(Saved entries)
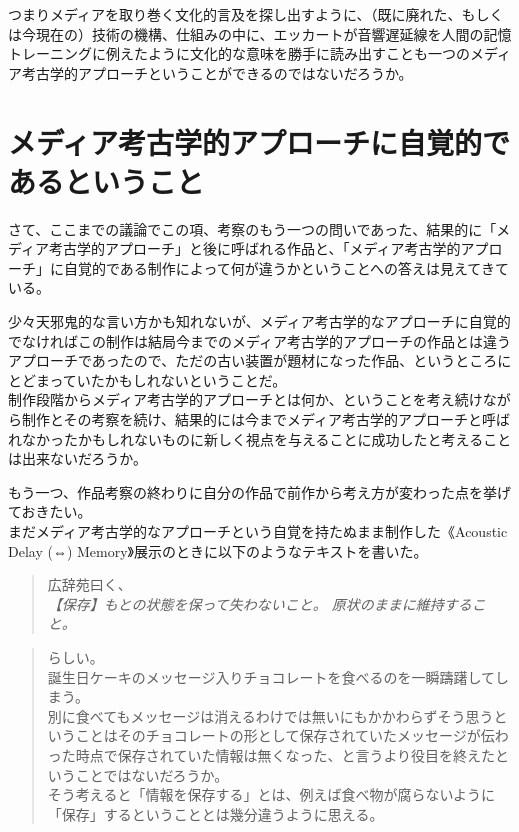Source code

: \documentclass[a4paper,report]{jsbook}
\begin{document}
つまりメディアを取り巻く文化的言及を探し出すように、（既に廃れた、もしくは今現在の）技術の機構、仕組みの中に、エッカートが音響遅延線を人間の記憶トレーニングに例えたように文化的な意味を勝手に読み出すことも一つのメディア考古学的アプローチということができるのではないだろうか。

\section{メディア考古学的アプローチに自覚的であるということ}\label{ux30e1ux30c7ux30a3ux30a2ux8003ux53e4ux5b66ux7684ux30a2ux30d7ux30edux30fcux30c1ux306bux81eaux899aux7684ux3067ux3042ux308bux3068ux3044ux3046ux3053ux3068}

さて、ここまでの議論でこの項、考察のもう一つの問いであった、結果的に「メディア考古学的アプローチ」と後に呼ばれる作品と、「メディア考古学的アプローチ」に自覚的である制作によって何が違うかということへの答えは見えてきている。

少々天邪鬼的な言い方かも知れないが、メディア考古学的なアプローチに自覚的でなければこの制作は結局今までのメディア考古学的アプローチの作品とは違うアプローチであったので、ただの古い装置が題材になった作品、というところにとどまっていたかもしれないということだ。\\
制作段階からメディア考古学的アプローチとは何か、ということを考え続けながら制作とその考察を続け、結果的には今までメディア考古学的アプローチと呼ばれなかったかもしれないものに新しく視点を与えることに成功したと考えることは出来ないだろうか。

もう一つ、作品考察の終わりに自分の作品で前作から考え方が変わった点を挙げておきたい。\\
まだメディア考古学的なアプローチという自覚を持たぬまま制作した《Acoustic
Delay (⇔) Memory》展示のときに以下のようなテキストを書いた。

\begin{quote}
広辞苑曰く、\\
\emph{【保存】もとの状態を保って失わないこと。
原状のままに維持すること。}
\end{quote}

\begin{quote}
らしい。\\
誕生日ケーキのメッセージ入りチョコレートを食べるのを一瞬躊躇してしまう。\\
別に食べてもメッセージは消えるわけでは無いにもかかわらずそう思うということはそのチョコレートの形として保存されていたメッセージが伝わった時点で保存されていた情報は無くなった、と言うより役目を終えたということではないだろうか。\\
そう考えると「情報を保存する」とは、例えば食べ物が腐らないように「保存」するということとは幾分違うように思える。
\end{quote}
\end{document}
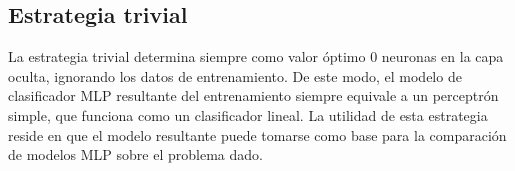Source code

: %
\subsection{Estrategia trivial}
%
La estrategia trivial determina siempre como valor óptimo 0 neuronas
en la capa oculta, ignorando los datos de entrenamiento.
De este modo, el modelo de clasificador MLP resultante del
entrenamiento siempre equivale a un perceptrón simple, que funciona
como un clasificador lineal.
La utilidad de esta estrategia reside en que el modelo resultante
puede tomarse como base para la comparación de modelos MLP sobre el
problema dado.
%
%

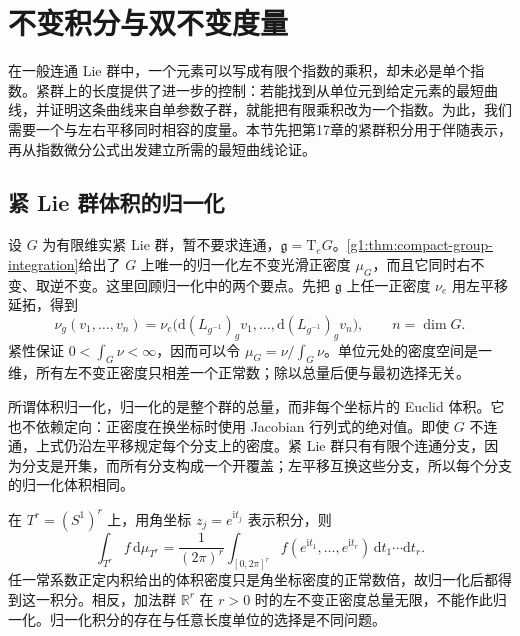 
% 
% 

\section{不变积分与双不变度量}
\label{g1:sec:1901}

在一般连通 Lie 群中，一个元素可以写成有限个指数的乘积，却未必是单个指数。紧群上的长度提供了进一步的控制：若能找到从单位元到给定元素的最短曲线，并证明这条曲线来自单参数子群，就能把有限乘积改为一个指数。为此，我们需要一个与左右平移同时相容的度量。本节先把第17章的紧群积分用于伴随表示，再从指数微分公式出发建立所需的最短曲线论证。

\subsection{紧 Lie 群体积的归一化}
\label{g1:subsec:1901:01}
设 \(G\) 为有限维实紧 Lie 群，暂不要求连通，\(\mathfrak g=\mathrm{T}_eG\)。\cref{g1:thm:compact-group-integration}给出了 \(G\) 上唯一的归一化左不变光滑正密度 \(\mu_G\)，而且它同时右不变、取逆不变。这里回顾归一化中的两个要点。先把 \(\mathfrak g\) 上任一正密度 \(\nu_e\) 用左平移延拓，得到
\[
	\nu_g(v_1,\ldots,v_n)
	=\nu_e\bigl(\mathrm{d}(L_{g^{-1}})_gv_1,\ldots,
	\mathrm{d}(L_{g^{-1}})_gv_n\bigr),\qquad n=\dim G.
\]
紧性保证 \(0<\int_G\nu<\infty\)，因而可以令 \(\mu_G=\nu/\int_G\nu\)。单位元处的密度空间是一维，所有左不变正密度只相差一个正常数；除以总量后便与最初选择无关。

\ProseParagraphBreak

所谓体积归一化，归一化的是整个群的总量，而非每个坐标片的 Euclid 体积。它也不依赖定向：正密度在换坐标时使用 Jacobian 行列式的绝对值。即使 \(G\) 不连通，上式仍沿左平移规定每个分支上的密度。紧 Lie 群只有有限个连通分支，因为分支是开集，而所有分支构成一个开覆盖；左平移互换这些分支，所以每个分支的归一化体积相同。

\begin{example}\label{g1:exm:normalized-volume-torus}
	在 \(T^r=(S^1)^r\) 上，用角坐标 \(z_j=e^{\mathrm{i}t_j}\) 表示积分，则
	\[
		\int_{T^r}f\,\mathrm{d}\mu_{T^r}
		=\frac1{(2\pi)^r}\int_{[0,2\pi]^r}
		f(e^{\mathrm{i}t_1},\ldots,e^{\mathrm{i}t_r})\,\mathrm{d}t_1\cdots\mathrm{d}t_r.
	\]
	任一常系数正定内积给出的体积密度只是角坐标密度的正常数倍，故归一化后都得到这一积分。相反，加法群 \(\mathbb R^r\) 在 \(r>0\) 时的左不变正密度总量无限，不能作此归一化。归一化积分的存在与任意长度单位的选择是不同问题。
\end{example}

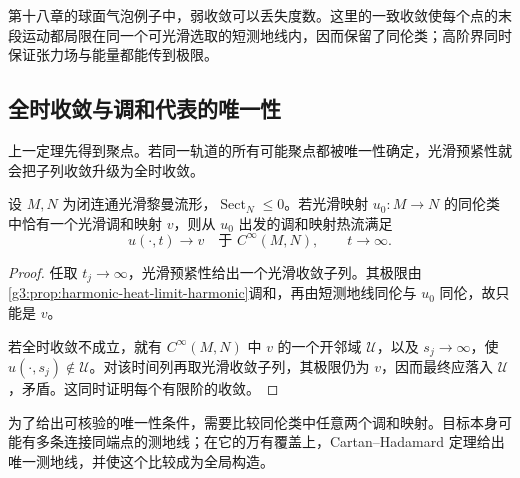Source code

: 第十八章的球面气泡例子中，弱收敛可以丢失度数。这里的一致收敛使每个点的末段运动都局限在同一个可光滑选取的短测地线内，因而保留了同伦类；高阶界同时保证张力场与能量都能传到极限。

\subsection{全时收敛与调和代表的唯一性}
\label{g3:subsec:2605:05}
上一定理先得到聚点。若同一轨道的所有可能聚点都被唯一性确定，光滑预紧性就会把子列收敛升级为全时收敛。

\begin{proposition}\label{g3:prop:harmonic-heat-unique-limit}
	设 \(M,N\) 为闭连通光滑黎曼流形，\(\operatorname{Sect}_N\le0\)。若光滑映射 \(u_0:M\to N\) 的同伦类中恰有一个光滑调和映射 \(v\)，则从 \(u_0\) 出发的调和映射热流满足
	\[
		u(\cdot,t)\longrightarrow v\quad\text{于 }C^\infty(M,N),
		\qquad t\to\infty.
	\]
\end{proposition}
\begin{proof}
	任取 \(t_j\to\infty\)，光滑预紧性给出一个光滑收敛子列。其极限由\cref{g3:prop:harmonic-heat-limit-harmonic}调和，再由短测地线同伦与 \(u_0\) 同伦，故只能是 \(v\)。

	若全时收敛不成立，就有 \(C^\infty(M,N)\) 中 \(v\) 的一个开邻域 \(\mathcal U\)，以及 \(s_j\to\infty\)，使 \(u(\cdot,s_j)\notin\mathcal U\)。对该时间列再取光滑收敛子列，其极限仍为 \(v\)，因而最终应落入 \(\mathcal U\)，矛盾。这同时证明每个有限阶的收敛。
\end{proof}

为了给出可核验的唯一性条件，需要比较同伦类中任意两个调和映射。目标本身可能有多条连接同端点的测地线；在它的万有覆盖上，Cartan--Hadamard 定理给出唯一测地线，并使这个比较成为全局构造。


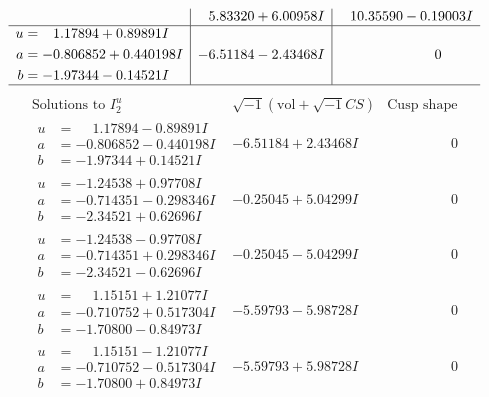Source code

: \documentclass[1p]{elsarticle_modified}
\theoremstyle{definition}
\newcommand{\I}{\sqrt{-1}}
\begin{document}
$$\begin{array}{c|c|c}
 & \phantom{-}5.83320 + 6.00958 I & \phantom{-}10.35590 - 0.19003 I \\ \hline\begin{aligned}
u &= \phantom{-}1.17894 + 0.89891 I \\
a &= -0.806852 + 0.440198 I \\
b &= -1.97344 - 0.14521 I\end{aligned}
 & -6.51184 - 2.43468 I & \phantom{-0.000000 } 0\\
 \hline 
 \end{array}$$\newpage$$\begin{array}{c|c|c}  
\text{Solutions to }I^u_{2}& \I (\text{vol} + \sqrt{-1}CS) & \text{Cusp shape}\\
 \hline 
\begin{aligned}
u &= \phantom{-}1.17894 - 0.89891 I \\
a &= -0.806852 - 0.440198 I \\
b &= -1.97344 + 0.14521 I\end{aligned}
 & -6.51184 + 2.43468 I & \phantom{-0.000000 } 0 \\ \hline\begin{aligned}
u &= -1.24538 + 0.97708 I \\
a &= -0.714351 - 0.298346 I \\
b &= -2.34521 + 0.62696 I\end{aligned}
 & -0.25045 + 5.04299 I & \phantom{-0.000000 } 0 \\ \hline\begin{aligned}
u &= -1.24538 - 0.97708 I \\
a &= -0.714351 + 0.298346 I \\
b &= -2.34521 - 0.62696 I\end{aligned}
 & -0.25045 - 5.04299 I & \phantom{-0.000000 } 0 \\ \hline\begin{aligned}
u &= \phantom{-}1.15151 + 1.21077 I \\
a &= -0.710752 + 0.517304 I \\
b &= -1.70800 - 0.84973 I\end{aligned}
 & -5.59793 - 5.98728 I & \phantom{-0.000000 } 0 \\ \hline\begin{aligned}
u &= \phantom{-}1.15151 - 1.21077 I \\
a &= -0.710752 - 0.517304 I \\
b &= -1.70800 + 0.84973 I\end{aligned}
 & -5.59793 + 5.98728 I & \phantom{-0.000000 } 0 \\ \hline\begin{aligned}

\end{aligned}
\end{array}$$
\end{document}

→ What needs to be done: Scan the records for lines that hold "cref", and reproduce each one you find.

→ Response below:
设 \(G\) 为有限维实紧 Lie 群，暂不要求连通，\(\mathfrak g=\mathrm{T}_eG\)。\cref{g1:thm:compact-group-integration}给出了 \(G\) 上唯一的归一化左不变光滑正密度 \(\mu_G\)，而且它同时右不变、取逆不变。这里回顾归一化中的两个要点。先把 \(\mathfrak g\) 上任一正密度 \(\nu_e\) 用左平移延拓，得到
	任取 \(t_j\to\infty\)，光滑预紧性给出一个光滑收敛子列。其极限由\cref{g3:prop:harmonic-heat-limit-harmonic}调和，再由短测地线同伦与 \(u_0\) 同伦，故只能是 \(v\)。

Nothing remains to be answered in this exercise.